Begin at the line below that has "- [Dependencies](#dependencies)" and stop after the line that has "## Introduction". Please restate only those lines, word for word.

(Stored data entries)
§ §

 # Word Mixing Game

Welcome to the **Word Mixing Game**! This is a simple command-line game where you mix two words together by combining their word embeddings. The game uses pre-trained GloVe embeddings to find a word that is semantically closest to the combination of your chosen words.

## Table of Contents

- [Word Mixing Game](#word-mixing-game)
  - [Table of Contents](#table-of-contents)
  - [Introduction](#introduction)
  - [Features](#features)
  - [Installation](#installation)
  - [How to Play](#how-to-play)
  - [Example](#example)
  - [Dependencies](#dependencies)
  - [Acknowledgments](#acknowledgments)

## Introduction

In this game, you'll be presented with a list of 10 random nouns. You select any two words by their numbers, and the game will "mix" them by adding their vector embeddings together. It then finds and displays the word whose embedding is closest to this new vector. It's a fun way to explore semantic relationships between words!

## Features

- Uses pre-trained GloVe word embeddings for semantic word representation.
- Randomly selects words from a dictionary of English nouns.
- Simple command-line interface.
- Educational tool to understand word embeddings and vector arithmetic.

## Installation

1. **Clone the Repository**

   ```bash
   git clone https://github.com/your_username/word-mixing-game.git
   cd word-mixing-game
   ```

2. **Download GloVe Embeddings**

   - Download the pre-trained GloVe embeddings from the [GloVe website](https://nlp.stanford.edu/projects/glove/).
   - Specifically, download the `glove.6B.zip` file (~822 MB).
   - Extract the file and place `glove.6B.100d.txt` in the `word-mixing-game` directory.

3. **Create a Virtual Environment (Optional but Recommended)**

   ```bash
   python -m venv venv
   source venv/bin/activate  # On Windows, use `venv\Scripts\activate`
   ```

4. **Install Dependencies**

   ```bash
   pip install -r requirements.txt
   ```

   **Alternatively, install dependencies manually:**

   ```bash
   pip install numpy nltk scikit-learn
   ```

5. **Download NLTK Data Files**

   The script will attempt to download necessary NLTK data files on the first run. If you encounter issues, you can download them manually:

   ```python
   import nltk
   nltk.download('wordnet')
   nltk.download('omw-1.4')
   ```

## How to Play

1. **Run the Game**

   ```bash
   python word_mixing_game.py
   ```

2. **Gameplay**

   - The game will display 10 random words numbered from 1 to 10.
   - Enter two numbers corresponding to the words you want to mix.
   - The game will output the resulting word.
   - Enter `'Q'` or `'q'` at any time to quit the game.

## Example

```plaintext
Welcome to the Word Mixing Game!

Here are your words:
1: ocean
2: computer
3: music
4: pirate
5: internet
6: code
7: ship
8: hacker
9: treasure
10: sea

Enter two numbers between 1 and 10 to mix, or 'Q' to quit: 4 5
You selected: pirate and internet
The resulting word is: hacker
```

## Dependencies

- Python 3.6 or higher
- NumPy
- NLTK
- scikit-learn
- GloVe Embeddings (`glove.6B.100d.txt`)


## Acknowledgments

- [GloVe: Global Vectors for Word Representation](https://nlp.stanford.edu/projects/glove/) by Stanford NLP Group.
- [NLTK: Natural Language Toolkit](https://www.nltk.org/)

§ §

* THE ANSWER:
  - [Dependencies](#dependencies)
  - [Acknowledgments](#acknowledgments)

## Introduction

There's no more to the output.